Erica Rutherford, The Green Field, 1975. Acrylic on canvas, 147 x 122 cm. Copyright of the Estate of the Artist and Courtesy Richard Saltoun Gallery, London, Rome and New York.
Graphic landscapes of the same period such as Christmas Landscape and Cherry Valley Park (both 1973), and The Green Field (1975) adopt a similar pop art style but with a sparseness that leaves as much undefined as it sets on the canvas. This openness lends these works affinity with the figurative works just discussed. In Kentucky Landscape (1970), Rutherford adopts an intense palette of luxuriant pink and purple that fill the entire image. A small idyllic homestead with trees and verdant surroundings occupies the centre of the picture, which is framed by a luminescent orange-pink landscape and a saturated purple sky above indicating an emotional and psychological dislocation.

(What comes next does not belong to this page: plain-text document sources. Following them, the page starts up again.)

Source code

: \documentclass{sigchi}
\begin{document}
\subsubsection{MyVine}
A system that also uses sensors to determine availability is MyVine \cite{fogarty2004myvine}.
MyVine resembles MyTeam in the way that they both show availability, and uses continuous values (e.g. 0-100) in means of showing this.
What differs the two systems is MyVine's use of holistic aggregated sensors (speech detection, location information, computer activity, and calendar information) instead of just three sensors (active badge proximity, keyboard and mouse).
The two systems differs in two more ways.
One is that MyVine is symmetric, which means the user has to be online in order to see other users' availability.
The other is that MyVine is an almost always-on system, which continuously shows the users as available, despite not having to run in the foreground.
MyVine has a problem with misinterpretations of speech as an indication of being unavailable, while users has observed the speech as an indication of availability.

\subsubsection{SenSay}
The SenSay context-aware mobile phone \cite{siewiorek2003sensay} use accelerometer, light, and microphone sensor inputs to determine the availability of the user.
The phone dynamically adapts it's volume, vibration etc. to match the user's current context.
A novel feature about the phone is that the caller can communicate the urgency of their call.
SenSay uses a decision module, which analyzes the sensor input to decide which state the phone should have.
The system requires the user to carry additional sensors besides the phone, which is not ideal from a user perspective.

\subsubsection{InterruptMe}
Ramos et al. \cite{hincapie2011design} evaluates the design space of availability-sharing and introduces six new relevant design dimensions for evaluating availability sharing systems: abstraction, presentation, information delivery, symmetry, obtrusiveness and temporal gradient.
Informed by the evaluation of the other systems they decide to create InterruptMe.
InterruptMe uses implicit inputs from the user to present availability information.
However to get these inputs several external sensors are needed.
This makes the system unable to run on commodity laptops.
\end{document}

Erica Rutherford, Land of the Bong Tree, 1986. Gouache on paper, 38.2 x 46 cm. Copyright of the Estate of the Artist and Courtesy Richard Saltoun Gallery, London, Rome and New York.
Rutherford’s landscapes develop in the 80s and the exquisite Land of the Bong Tree (1986) betrays a distinctly Japanese influence. There is greater depth and texture in this work than in earlier landscapes and the delicate patterning deployed across individual areas of flat colour lend interest and might be read as a more feminine approach. Similarly, the interior scene of Talia Sees …? (1980) might be read as a feminine domestic scene complete with cat, plant and tea pot.
Erica Rutherford, The Maiden, 2003. Oil on canvas, framed: 113.7 x 139 cm. Copyright of the Estate of the Artist and Courtesy Richard Saltoun Gallery, London, Rome and New York.
Things change tremendously when we get to the later works in this exhibition: The Maiden (2003), The Musicians (2001-03), A Dance (1997) and To My Tune (1995). Made two decades after her transition, Rutherford’s extensive 90s series The Human Comedy, a play on Dante’s Divine Comedy (c1308-21), demonstrates a return to figuration that is almost surrealist in its approach. Bodies hover between male and female, between beauty and ugliness, between happiness and horror. Darkly humorous, these theatrical works leave a pop aesthetic behind for something more fluid in form and content where human and non-human animals enact and perform gender fluidity in natural landscapes. In acts of creative ingenuity, the figures variously dance, play music or appear to exchange ideas among themselves. The freedom and openness of these images is pronounced. Life is not, however, straightforward for the creatures in Rutherford’s The Human Comedy. For alongside the dancing figures, happy in their ambiguously fluid gender, danger and disapproval is always lurking in the form of a black animal – a cat, dog or crow, often shown in a threatening manner. Despite the freedom to think and feel and portray these fluidities in later life Rutherford, it seems, still recognised the threat and discomfort of disapproval waiting malevolently in the wings.